Uber-project for standard Jackson binary format backends: avro, cbor, ion, protobuf, smile
Apache License 2.0
316 stars 136 forks source link

add descriptor loader #87

Closed knoguchi closed 7 years ago

knoguchi commented 7 years ago

This is a preliminary work for the #78 "create ProtoSchema from descriptor file".

A "descriptor file" is a set of descriptors. A descriptor is a binary representation of the .proto file. Typically one (or more) of the descriptors is the main, and the others are dependencies.

This reader creates a NativeProtobufSchema object from the main descriptor. Dependencies are "copied" into the main descriptor before generating the object. I chose copying over implementing the import mechanism per #86 discussion. The import statement is a potential security risk, and it would certainly add the complexity.

This descriptor reader should work for simple message types that do not have references to other nested message types. #73 needs to be fixed.

Note: descriptor.proto was copied from Google Protobuf. The reserved fields were commented out because ProtoParser could not parse. See #84.

cowtowncoder commented 7 years ago

Ok, I think this could be a good starting point. There are some things I'd probably change, such as making ProtobufMapper initiate work instead of reading things in constructor (which is typically not something to avoid), but in general I think it makes sense. This would also remove the dependency from reader to constructing mapper which seems wrong way around. I think it also would make sense to take different kinds of input sources: assuming a String defines a resource path seems limiting; it may be one option but I assume there are other cases such as reading from an external file.

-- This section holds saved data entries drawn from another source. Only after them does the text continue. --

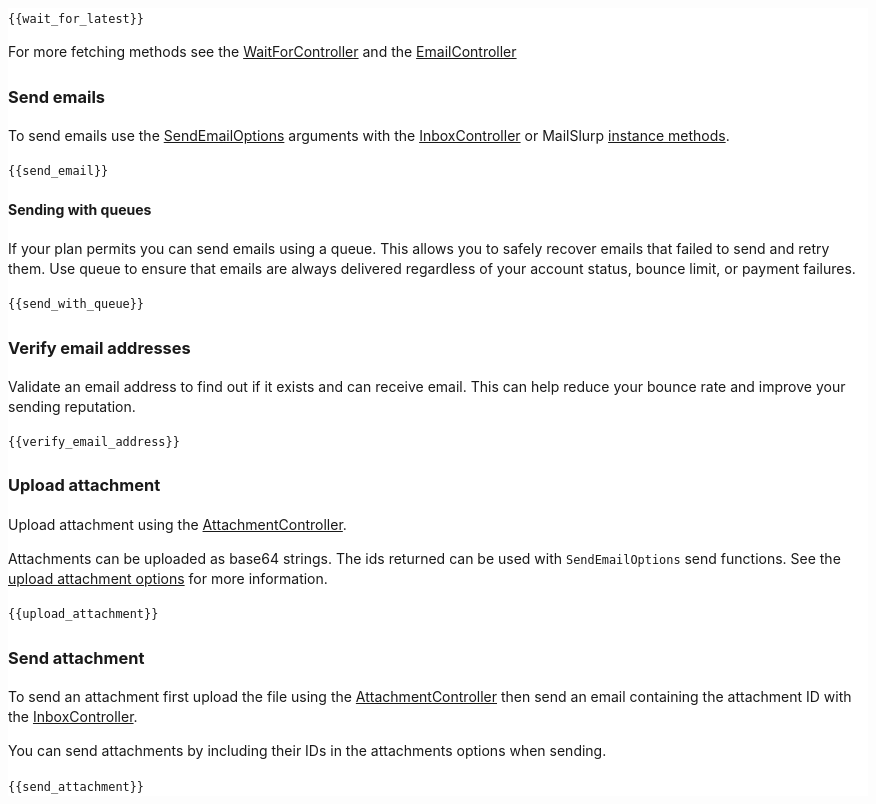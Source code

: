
```javascript
{{wait_for_latest}}
```

For more fetching methods see the [WaitForController](https://mailslurp.github.io/mailslurp-client/classes/WaitForControllerApi.html) and the [EmailController](https://mailslurp.github.io/mailslurp-client/classes/EmailControllerApi.html)

### Send emails
To send emails use the [SendEmailOptions](https://mailslurp.github.io/mailslurp-client/interfaces/SendEmailOptions.html) arguments with the [InboxController](https://mailslurp.github.io/mailslurp-client/classes/InboxControllerApi.html) or MailSlurp [instance methods](https://mailslurp.github.io/mailslurp-client/classes/MailSlurp.html).

```typescript
{{send_email}}
```

#### Sending with queues
If your plan permits you can send emails using a queue. This allows you to safely recover emails that failed to send and retry them. Use queue to ensure that emails are always delivered regardless of your account status, bounce limit, or payment failures.
```typescript
{{send_with_queue}}
```

### Verify email addresses
Validate an email address to find out if it exists and can receive email. This can help reduce your bounce rate and improve your sending reputation.

```javascript
{{verify_email_address}}
```

### Upload attachment
Upload attachment using the [AttachmentController](https://mailslurp.github.io/mailslurp-client/classes/AttachmentControllerApi.html).

Attachments can be uploaded as base64 strings. The ids returned can be used with `SendEmailOptions` send functions. See the [upload attachment options](https://mailslurp.github.io/mailslurp-client/interfaces/UploadAttachmentOptions.html) for more information.

```javascript
{{upload_attachment}}
```

### Send attachment
To send an attachment first upload the file using the [AttachmentController](https://mailslurp.github.io/mailslurp-client/classes/AttachmentControllerApi.html) then send an email containing the attachment ID with the [InboxController](https://mailslurp.github.io/mailslurp-client/classes/InboxControllerApi.html).

You can send attachments by including their IDs in the attachments options when sending.

```javascript
{{send_attachment}}
```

But one question first: what is intended usage pattern for ProtoFiles? I'd prefer not exposing 3rd party types as-is through API, if they can be encapsulated somehow. Can they be converted to protoc definition? Test seems to just verify that something was read, but I assume these are useful for some actual usage.

knoguchi commented 7 years ago

Thanks for the comments. The reason why I exposed ProtoFiles map is to let the driver to pick the main proto file, then call NativeProtobufSchema.construct(ProtoFile) API.
I will modify it to be something like below to hide the 3rd party API.

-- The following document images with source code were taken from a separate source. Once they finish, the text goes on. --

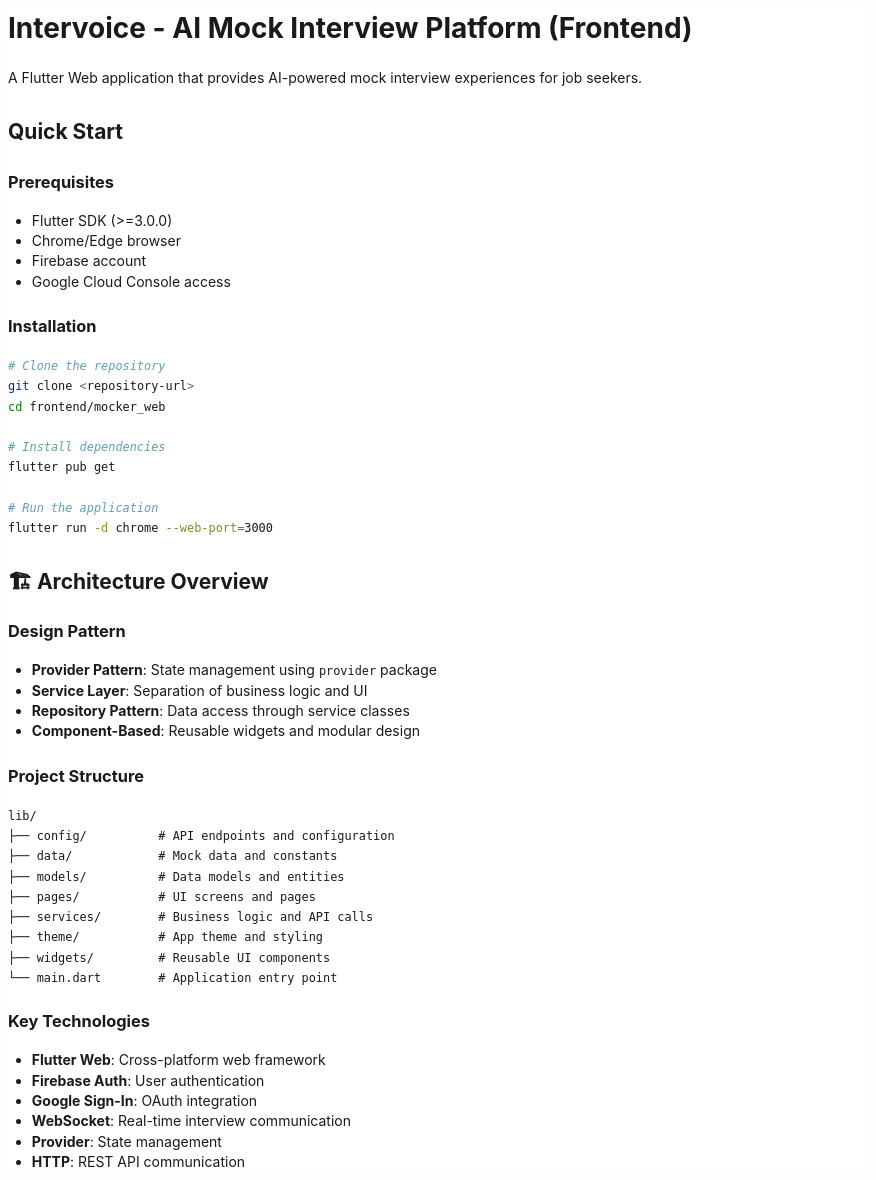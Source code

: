 # Intervoice - AI Mock Interview Platform (Frontend)

A Flutter Web application that provides AI-powered mock interview experiences for job seekers.

## Quick Start

### Prerequisites
- Flutter SDK (>=3.0.0)
- Chrome/Edge browser
- Firebase account
- Google Cloud Console access

### Installation
```bash
# Clone the repository
git clone <repository-url>
cd frontend/mocker_web

# Install dependencies
flutter pub get

# Run the application
flutter run -d chrome --web-port=3000
```

## 🏗️ Architecture Overview

### **Design Pattern**
- **Provider Pattern**: State management using `provider` package
- **Service Layer**: Separation of business logic and UI
- **Repository Pattern**: Data access through service classes
- **Component-Based**: Reusable widgets and modular design

### **Project Structure**
```
lib/
├── config/          # API endpoints and configuration
├── data/            # Mock data and constants
├── models/          # Data models and entities
├── pages/           # UI screens and pages
├── services/        # Business logic and API calls
├── theme/           # App theme and styling
├── widgets/         # Reusable UI components
└── main.dart        # Application entry point
```

### **Key Technologies**
- **Flutter Web**: Cross-platform web framework
- **Firebase Auth**: User authentication
- **Google Sign-In**: OAuth integration
- **WebSocket**: Real-time interview communication
- **Provider**: State management
- **HTTP**: REST API communication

// in the DescriptorReader class
private Map<String, ProtoFile> protoFileMap;

NativeProtobufSchema forProto(String protoName) {
    return NativeProtobufSchema.construct(protoFileMap.get(protoName));
}

ProtoFile.toSchema() method can generate the .proto string but I did not intend the usage.

The test case barely shows that the two .proto files (main.proto and other.proto) are merged. I will add tests that actually check the correctness of the output.

Other items that you pointed out:

  1. I will move the ProtobufMapper for the descriptor schema out of the reader class.
  2. add input sources: URL InputStream byte[]
cowtowncoder commented 7 years ago

Unfortunately haven't had time to spend on this, but wanted to add a note to say it's still on my radar.

cowtowncoder commented 7 years ago

Actually I think I can make some changes here from API perspective, but retain functionality. Nothing big, just bit of touch up.

cowtowncoder commented 7 years ago

Ok so did refactoring, which is sizable by lines of code. But didn't much change functionality: mostly just changes access point, which is now via ProtobufMapper.